Failed to list hosted zones after updating to v0.15.0
I recently updated to external-dns v0.15.0 from v0.14.2 but I'm seeing this error.
This is my manifest
---
apiVersion: v1
kind: ServiceAccount
metadata:
name: external-dns
namespace: external-dns
---
apiVersion: rbac.authorization.k8s.io/v1
kind: ClusterRole
metadata:
name: external-dns
rules:
- apiGroups: [""]
resources: ["services","endpoints","pods"]
verbs: ["get","watch","list"]
- apiGroups: ["extensions","networking.k8s.io","getambassador.io"]
resources: ["ingresses","hosts"]
verbs: ["get","watch","list"]
- apiGroups: [""]
resources: ["nodes"]
verbs: ["list","watch"]
---
apiVersion: rbac.authorization.k8s.io/v1
kind: ClusterRoleBinding
metadata:
name: external-dns-viewer
roleRef:
apiGroup: rbac.authorization.k8s.io
kind: ClusterRole
name: external-dns
subjects:
- kind: ServiceAccount
name: external-dns
namespace: external-dns
---
apiVersion: apps/v1
kind: Deployment
metadata:
name: external-dns
namespace: external-dns
spec:
strategy:
type: Recreate
selector:
matchLabels:
app: external-dns
template:
metadata:
labels:
app: external-dns
spec:
serviceAccountName: external-dns
containers:
- name: external-dns
image: "registry.k8s.io/external-dns/external-dns:v0.15.0"
args:
- --source=service
- --source=ingress
- --domain-filter=my.hostedzone.net
- --provider=aws
- --aws-zone-type=private # only look at public hosted zones (valid values are public, private or no value for both)
- --registry=txt
- --txt-owner-id=my-eks-cluster
securityContext:
fsGroup: 65534 # For ExternalDNS to be able to read Kubernetes and AWS token files
Could you please advise?
I also tried Helm deployment through Terraform but was still hit with the same issue.

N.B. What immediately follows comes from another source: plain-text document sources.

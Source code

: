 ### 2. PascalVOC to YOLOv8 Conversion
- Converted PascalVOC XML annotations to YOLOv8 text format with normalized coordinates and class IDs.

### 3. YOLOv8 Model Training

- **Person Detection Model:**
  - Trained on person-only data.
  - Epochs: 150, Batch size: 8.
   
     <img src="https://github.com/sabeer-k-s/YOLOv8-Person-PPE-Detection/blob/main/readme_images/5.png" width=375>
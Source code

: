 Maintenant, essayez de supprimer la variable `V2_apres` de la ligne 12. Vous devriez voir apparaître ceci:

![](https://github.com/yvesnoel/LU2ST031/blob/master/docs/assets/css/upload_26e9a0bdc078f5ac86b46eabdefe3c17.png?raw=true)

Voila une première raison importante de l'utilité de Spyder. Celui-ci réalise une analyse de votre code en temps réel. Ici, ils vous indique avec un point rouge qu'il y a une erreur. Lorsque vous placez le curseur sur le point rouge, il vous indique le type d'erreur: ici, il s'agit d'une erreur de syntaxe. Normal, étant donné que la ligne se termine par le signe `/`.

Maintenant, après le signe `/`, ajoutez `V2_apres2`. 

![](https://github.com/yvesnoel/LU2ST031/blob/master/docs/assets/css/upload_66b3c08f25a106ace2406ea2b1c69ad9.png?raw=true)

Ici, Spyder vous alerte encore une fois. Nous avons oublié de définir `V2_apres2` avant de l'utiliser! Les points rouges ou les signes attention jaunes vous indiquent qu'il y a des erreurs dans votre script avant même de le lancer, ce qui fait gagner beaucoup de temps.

resource "helm_release" "external_dns" {
name = "external-dns"
repository = "https://kubernetes-sigs.github.io/external-dns"
chart = "external-dns"
create_namespace = true
namespace = "external-dns"
version = "1.15.0"
set {
name = "serviceAccount.name"
value = "external-dns"
}
set {
name = "domainFilters"
value = [var.route53_zone]
}
set {
name = "txtOwnerId"
value = data.aws_eks_cluster.cluster.name
}
}
It looks like your external-dns deployment is failing to reach https://route53.amazonaws.com to list hosted zones - I would take a double-check at your networking configuration. Perhaps a security group isn't allowing this traffic or something similar?
Is this something new in v0.15.0 because I have no issues with v0.14.2?

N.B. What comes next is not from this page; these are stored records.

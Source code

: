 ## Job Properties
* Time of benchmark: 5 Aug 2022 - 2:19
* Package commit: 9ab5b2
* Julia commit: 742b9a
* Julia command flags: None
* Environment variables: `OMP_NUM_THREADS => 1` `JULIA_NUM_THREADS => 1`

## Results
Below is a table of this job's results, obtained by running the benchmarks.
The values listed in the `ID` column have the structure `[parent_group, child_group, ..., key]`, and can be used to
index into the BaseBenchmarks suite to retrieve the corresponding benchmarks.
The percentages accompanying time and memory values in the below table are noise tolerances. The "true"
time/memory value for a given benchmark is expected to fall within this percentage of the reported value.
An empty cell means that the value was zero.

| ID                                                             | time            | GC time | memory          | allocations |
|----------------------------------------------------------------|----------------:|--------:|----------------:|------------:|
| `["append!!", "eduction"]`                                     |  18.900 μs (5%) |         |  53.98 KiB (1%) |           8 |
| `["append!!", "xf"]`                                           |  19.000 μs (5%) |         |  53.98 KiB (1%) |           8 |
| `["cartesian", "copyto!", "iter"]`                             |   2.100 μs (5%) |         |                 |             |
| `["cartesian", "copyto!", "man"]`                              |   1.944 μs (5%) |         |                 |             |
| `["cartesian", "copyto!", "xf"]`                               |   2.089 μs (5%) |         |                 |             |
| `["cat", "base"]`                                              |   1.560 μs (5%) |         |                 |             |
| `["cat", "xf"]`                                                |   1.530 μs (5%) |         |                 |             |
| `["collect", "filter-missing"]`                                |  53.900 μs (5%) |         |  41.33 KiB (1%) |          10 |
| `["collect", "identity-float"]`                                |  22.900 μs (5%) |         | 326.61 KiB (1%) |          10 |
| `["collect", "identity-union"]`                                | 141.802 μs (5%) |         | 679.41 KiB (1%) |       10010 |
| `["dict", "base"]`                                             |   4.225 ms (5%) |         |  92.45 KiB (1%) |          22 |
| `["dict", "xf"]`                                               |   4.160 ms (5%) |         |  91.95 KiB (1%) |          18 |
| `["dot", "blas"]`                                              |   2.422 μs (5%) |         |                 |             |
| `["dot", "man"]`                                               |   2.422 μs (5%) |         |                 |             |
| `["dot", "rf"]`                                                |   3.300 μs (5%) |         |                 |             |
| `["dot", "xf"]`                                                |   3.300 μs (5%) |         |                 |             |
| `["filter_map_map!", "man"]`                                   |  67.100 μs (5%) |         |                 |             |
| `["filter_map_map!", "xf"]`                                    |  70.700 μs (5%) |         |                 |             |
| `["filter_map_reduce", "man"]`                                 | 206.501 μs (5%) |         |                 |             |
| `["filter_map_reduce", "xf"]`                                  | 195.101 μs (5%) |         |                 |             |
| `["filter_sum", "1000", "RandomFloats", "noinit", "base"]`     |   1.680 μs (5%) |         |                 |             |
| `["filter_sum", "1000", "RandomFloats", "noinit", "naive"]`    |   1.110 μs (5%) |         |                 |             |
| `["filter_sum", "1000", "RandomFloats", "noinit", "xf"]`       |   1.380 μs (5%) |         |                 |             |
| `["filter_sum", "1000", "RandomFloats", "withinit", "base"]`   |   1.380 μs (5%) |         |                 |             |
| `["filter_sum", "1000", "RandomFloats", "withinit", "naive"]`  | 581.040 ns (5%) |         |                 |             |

No, it should be unrelated, I would strongly suspect AWS networking misconfiguration. Are you able to exec into the external-dns pod? Do you get results similar to this?
❯ curl -vkL https://route53.amazonaws.com/2013-04-01/hostedzone
* Host route53.amazonaws.com:443 was resolved.
* IPv6: (none)
* IPv4: 54.239.31.187
* Trying 54.239.31.187:443...
* Connected to route53.amazonaws.com (54.239.31.187) port 443
* ALPN: curl offers h2,http/1.1
* (304) (OUT), TLS handshake, Client hello (1):
* (304) (IN), TLS handshake, Server hello (2):
* (304) (OUT), TLS handshake, Client hello (1):
* (304) (IN), TLS handshake, Server hello (2):
* (304) (IN), TLS handshake, Unknown (8):
* (304) (IN), TLS handshake, Certificate (11):
* (304) (IN), TLS handshake, CERT verify (15):
* (304) (IN), TLS handshake, Finished (20):
* (304) (OUT), TLS handshake, Finished (20):
* SSL connection using TLSv1.3 / AEAD-AES128-GCM-SHA256 / [blank] / UNDEF
* ALPN: server accepted http/1.1
* Server certificate:
* subject: CN=route53.amazonaws.com
* start date: Aug 31 00:00:00 2024 GMT
* expire date: Aug 13 23:59:59 2025 GMT
* issuer: C=US; O=Amazon; CN=Amazon RSA 2048 M01
* SSL certificate verify ok.
* using HTTP/1.x
> GET /2013-04-01/hostedzone HTTP/1.1
> Host: route53.amazonaws.com
> User-Agent: curl/8.7.1
> Accept: */*
>
* Request completely sent off
< HTTP/1.1 403 Forbidden
< x-amzn-RequestId: 586c0b6d-d166-4996-951c-a3cea16c0629
< Content-Type: text/xml
< Content-Length: 297
< Date: Fri, 06 Dec 2024 23:00:22 GMT
<
<?xml version="1.0"?>
* Connection #0 to host route53.amazonaws.com left intact
<ErrorResponse xmlns="https://route53.amazonaws.com/doc/2013-04-01/"><Error><Type>Sender</Type><Code>MissingAuthenticationToken</Code><Message>Request is missing Authentication Token</Message></Error><RequestId>586c0b6d-d166-4996-951c-a3cea16c0629</RequestId></ErrorResponse>
Unfortunately, the container doesn't seem to have shell and curl installed.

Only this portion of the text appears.